[Dataset records]
----------

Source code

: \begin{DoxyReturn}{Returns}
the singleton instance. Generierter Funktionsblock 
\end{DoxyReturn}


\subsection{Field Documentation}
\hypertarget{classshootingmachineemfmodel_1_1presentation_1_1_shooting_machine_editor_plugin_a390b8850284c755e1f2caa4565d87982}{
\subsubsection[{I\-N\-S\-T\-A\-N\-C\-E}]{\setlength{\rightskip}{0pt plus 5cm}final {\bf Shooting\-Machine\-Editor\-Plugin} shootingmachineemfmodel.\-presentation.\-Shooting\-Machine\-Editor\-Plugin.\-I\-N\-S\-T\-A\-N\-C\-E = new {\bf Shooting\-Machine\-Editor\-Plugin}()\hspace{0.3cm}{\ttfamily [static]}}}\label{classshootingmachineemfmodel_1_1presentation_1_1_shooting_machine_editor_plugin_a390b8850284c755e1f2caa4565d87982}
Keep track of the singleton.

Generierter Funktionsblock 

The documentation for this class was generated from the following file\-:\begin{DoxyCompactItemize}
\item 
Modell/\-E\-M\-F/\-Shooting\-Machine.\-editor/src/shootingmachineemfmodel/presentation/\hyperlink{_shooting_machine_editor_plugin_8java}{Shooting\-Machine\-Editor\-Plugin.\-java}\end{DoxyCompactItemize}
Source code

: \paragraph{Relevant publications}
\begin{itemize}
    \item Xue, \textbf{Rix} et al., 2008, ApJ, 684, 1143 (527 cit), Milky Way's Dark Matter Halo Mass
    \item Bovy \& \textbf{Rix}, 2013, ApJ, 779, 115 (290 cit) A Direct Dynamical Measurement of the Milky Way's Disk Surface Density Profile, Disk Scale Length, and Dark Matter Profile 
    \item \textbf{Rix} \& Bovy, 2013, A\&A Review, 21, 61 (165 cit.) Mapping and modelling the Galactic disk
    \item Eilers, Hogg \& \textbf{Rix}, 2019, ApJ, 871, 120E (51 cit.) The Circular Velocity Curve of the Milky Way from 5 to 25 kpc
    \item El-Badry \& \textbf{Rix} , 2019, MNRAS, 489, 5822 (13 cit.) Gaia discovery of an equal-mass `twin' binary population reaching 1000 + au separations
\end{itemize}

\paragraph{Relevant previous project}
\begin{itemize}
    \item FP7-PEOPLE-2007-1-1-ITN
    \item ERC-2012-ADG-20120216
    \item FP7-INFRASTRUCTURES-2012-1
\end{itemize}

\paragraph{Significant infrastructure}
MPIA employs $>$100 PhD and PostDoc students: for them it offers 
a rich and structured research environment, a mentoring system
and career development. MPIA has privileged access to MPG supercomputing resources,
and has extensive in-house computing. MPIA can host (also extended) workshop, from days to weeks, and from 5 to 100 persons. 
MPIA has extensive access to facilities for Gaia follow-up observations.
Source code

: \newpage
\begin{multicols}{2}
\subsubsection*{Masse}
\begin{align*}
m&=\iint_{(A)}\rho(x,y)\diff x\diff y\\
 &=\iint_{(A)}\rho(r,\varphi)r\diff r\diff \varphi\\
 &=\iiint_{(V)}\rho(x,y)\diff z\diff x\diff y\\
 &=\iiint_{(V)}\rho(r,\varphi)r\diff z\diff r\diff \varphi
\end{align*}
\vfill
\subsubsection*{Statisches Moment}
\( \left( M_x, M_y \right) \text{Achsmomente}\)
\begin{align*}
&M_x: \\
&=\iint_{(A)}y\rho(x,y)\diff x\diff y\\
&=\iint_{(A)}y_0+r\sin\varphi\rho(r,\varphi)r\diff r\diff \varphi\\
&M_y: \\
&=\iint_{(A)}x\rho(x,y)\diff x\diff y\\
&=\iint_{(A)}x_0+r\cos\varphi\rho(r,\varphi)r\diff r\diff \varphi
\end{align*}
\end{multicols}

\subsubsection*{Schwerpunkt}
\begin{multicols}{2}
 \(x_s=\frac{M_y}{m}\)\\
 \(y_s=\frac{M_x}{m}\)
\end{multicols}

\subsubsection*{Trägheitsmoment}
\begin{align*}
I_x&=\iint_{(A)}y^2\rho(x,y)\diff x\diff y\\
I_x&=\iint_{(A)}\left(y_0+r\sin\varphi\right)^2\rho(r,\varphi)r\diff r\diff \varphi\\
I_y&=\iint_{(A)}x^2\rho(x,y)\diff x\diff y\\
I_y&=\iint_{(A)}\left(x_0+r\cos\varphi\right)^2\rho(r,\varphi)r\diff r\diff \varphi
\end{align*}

----------

• Required action
Determine how many lines in the data contain the string "DoxyCompactItemize", and give the number only.

• Reply to the task
2